--- WORK TASK ---
If a line of the records holds the word "quite", copy it out.

--- RECORDS SUPPLIED ---
********

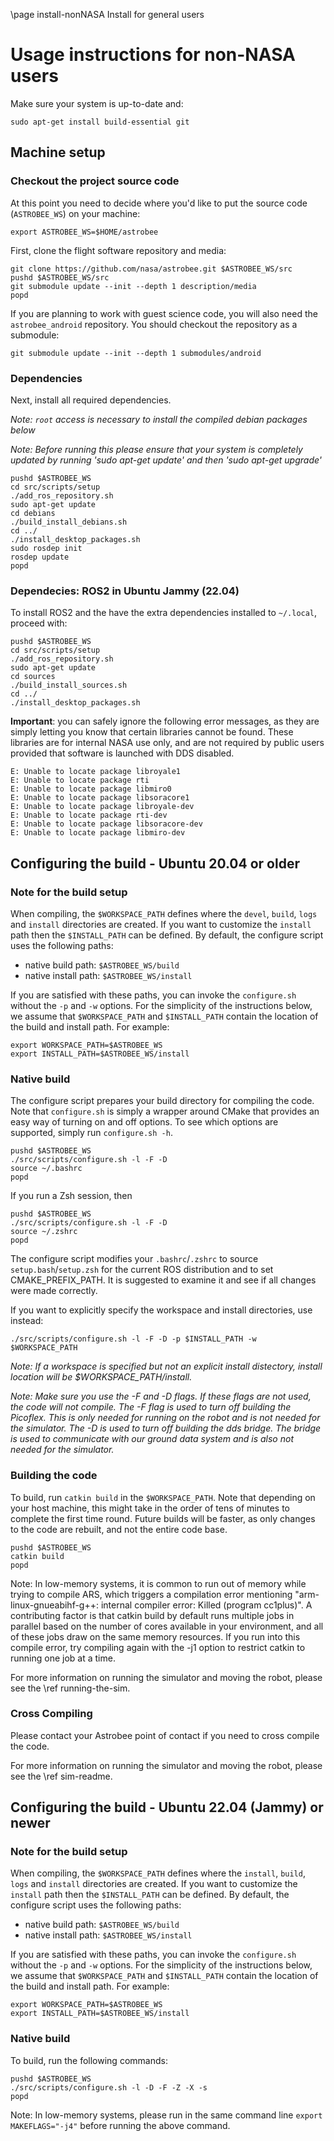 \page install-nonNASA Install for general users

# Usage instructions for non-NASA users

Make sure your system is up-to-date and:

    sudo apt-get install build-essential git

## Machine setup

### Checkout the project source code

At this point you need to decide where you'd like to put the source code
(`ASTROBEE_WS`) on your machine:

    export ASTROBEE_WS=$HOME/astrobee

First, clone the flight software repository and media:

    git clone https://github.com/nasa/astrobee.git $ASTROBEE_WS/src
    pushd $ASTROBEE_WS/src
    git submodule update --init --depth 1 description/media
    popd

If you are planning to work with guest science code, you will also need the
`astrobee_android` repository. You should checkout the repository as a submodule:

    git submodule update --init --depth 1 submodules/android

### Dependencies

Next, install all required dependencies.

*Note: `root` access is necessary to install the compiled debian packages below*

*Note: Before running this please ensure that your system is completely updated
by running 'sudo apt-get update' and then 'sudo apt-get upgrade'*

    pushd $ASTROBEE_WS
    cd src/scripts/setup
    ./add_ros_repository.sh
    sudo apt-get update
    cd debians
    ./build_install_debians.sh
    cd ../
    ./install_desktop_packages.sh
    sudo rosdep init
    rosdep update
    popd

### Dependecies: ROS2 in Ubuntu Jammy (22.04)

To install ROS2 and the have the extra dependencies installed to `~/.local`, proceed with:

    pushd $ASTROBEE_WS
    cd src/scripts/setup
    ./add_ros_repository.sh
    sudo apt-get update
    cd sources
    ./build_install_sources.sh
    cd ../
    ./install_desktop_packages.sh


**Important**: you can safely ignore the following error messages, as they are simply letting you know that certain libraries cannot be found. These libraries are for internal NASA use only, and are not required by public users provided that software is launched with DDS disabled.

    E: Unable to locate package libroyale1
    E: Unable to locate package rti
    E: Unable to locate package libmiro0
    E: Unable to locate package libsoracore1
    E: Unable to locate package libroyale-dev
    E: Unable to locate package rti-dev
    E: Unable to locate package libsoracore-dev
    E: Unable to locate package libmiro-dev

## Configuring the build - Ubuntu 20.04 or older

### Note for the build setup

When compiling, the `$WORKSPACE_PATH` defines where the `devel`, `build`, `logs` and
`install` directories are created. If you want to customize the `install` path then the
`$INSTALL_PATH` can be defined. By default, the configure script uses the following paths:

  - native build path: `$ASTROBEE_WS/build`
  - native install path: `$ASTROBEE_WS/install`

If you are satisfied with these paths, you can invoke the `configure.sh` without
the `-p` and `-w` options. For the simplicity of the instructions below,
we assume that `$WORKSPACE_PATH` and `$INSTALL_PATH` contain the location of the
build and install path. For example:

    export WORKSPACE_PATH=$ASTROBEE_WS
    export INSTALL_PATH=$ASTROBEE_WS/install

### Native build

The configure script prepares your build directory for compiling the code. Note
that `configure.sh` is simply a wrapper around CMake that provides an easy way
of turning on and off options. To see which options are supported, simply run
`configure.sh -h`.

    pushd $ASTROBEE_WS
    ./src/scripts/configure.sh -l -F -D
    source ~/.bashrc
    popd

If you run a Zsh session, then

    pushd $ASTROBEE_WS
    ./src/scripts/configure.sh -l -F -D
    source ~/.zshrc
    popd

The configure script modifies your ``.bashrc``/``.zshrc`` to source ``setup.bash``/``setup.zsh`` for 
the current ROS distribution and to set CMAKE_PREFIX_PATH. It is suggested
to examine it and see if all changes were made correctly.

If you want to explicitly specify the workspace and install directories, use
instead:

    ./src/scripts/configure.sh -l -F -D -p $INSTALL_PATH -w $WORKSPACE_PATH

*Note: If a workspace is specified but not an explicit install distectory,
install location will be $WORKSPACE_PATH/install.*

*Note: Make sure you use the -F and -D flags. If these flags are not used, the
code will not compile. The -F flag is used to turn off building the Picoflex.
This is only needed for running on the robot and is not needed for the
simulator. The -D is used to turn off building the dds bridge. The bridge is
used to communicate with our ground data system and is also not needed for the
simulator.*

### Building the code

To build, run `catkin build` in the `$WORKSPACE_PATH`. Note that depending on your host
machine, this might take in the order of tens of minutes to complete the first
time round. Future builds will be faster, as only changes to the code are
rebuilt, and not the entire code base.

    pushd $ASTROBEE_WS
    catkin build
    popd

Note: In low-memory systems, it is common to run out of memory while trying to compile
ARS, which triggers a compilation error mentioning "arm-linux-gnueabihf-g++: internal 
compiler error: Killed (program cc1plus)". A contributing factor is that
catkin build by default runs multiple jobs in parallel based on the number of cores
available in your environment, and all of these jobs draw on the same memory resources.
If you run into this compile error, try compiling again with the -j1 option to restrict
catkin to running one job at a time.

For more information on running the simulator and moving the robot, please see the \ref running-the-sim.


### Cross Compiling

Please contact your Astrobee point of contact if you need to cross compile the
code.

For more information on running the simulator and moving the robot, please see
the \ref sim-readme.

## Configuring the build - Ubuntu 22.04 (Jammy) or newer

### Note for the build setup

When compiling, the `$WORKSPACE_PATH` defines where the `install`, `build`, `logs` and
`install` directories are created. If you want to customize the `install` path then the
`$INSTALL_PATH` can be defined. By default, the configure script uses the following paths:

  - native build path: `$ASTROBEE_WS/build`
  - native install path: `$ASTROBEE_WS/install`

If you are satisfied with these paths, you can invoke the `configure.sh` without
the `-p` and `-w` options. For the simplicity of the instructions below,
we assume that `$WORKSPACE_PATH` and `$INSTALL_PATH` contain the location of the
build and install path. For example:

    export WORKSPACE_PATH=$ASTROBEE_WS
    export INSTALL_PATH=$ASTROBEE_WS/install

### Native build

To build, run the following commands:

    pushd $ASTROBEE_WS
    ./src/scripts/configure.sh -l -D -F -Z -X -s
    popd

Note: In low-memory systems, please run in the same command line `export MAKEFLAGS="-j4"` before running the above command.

********

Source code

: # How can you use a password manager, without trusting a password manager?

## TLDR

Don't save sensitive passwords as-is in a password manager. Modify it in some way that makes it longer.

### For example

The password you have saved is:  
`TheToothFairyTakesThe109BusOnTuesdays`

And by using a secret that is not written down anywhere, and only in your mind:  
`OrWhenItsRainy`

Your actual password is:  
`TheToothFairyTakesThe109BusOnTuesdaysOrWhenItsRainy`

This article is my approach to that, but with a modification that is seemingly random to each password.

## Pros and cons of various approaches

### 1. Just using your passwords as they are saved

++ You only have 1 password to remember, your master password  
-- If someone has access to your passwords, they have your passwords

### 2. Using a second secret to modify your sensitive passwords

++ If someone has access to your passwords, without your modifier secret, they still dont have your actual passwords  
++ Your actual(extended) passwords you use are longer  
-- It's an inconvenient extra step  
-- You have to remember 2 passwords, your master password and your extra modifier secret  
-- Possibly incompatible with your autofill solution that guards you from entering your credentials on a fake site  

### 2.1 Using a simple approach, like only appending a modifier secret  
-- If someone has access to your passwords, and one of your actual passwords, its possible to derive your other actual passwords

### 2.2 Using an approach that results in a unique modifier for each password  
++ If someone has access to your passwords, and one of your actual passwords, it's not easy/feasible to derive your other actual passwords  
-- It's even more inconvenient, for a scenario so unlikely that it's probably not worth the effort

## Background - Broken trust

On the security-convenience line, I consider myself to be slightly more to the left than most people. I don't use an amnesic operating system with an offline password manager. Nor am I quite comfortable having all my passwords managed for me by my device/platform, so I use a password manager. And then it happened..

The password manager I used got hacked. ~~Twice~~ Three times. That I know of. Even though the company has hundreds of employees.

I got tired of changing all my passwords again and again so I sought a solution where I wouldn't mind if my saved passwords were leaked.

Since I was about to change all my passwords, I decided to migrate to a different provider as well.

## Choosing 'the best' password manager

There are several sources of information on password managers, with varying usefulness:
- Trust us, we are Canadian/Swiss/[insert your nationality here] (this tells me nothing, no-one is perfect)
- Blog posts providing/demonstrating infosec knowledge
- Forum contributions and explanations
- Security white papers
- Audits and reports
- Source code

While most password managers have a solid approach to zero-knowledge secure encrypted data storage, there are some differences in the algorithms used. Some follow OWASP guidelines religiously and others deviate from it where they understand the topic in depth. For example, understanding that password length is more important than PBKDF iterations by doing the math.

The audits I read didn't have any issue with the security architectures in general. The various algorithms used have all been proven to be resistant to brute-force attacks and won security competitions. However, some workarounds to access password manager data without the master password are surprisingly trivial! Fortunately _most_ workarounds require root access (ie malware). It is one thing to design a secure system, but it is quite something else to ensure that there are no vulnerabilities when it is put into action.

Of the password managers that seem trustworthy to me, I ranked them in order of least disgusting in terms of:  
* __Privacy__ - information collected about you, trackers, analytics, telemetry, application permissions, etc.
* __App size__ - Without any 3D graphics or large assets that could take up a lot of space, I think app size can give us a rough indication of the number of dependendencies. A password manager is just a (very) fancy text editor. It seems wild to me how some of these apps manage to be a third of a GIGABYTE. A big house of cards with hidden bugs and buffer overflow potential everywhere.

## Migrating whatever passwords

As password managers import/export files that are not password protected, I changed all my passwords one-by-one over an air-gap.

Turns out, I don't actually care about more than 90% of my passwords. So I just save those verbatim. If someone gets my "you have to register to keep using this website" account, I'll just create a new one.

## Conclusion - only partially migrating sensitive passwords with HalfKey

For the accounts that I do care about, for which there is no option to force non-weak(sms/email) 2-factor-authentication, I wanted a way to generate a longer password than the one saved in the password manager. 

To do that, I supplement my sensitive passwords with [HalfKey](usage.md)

********

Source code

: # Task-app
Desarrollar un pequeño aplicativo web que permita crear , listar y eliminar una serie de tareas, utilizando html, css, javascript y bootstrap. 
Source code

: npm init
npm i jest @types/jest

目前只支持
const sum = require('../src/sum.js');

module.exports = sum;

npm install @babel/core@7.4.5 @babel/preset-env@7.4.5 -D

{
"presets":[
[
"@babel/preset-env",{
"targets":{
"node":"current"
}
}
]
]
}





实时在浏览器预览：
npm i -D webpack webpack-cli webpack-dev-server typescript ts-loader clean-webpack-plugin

********

--- SOLUTION FOR THIS TASK ---
On the security-convenience line, I consider myself to be slightly more to the left than most people. I don't use an amnesic operating system with an offline password manager. Nor am I quite comfortable having all my passwords managed for me by my device/platform, so I use a password manager. And then it happened..
The audits I read didn't have any issue with the security architectures in general. The various algorithms used have all been proven to be resistant to brute-force attacks and won security competitions. However, some workarounds to access password manager data without the master password are surprisingly trivial! Fortunately _most_ workarounds require root access (ie malware). It is one thing to design a secure system, but it is quite something else to ensure that there are no vulnerabilities when it is put into action.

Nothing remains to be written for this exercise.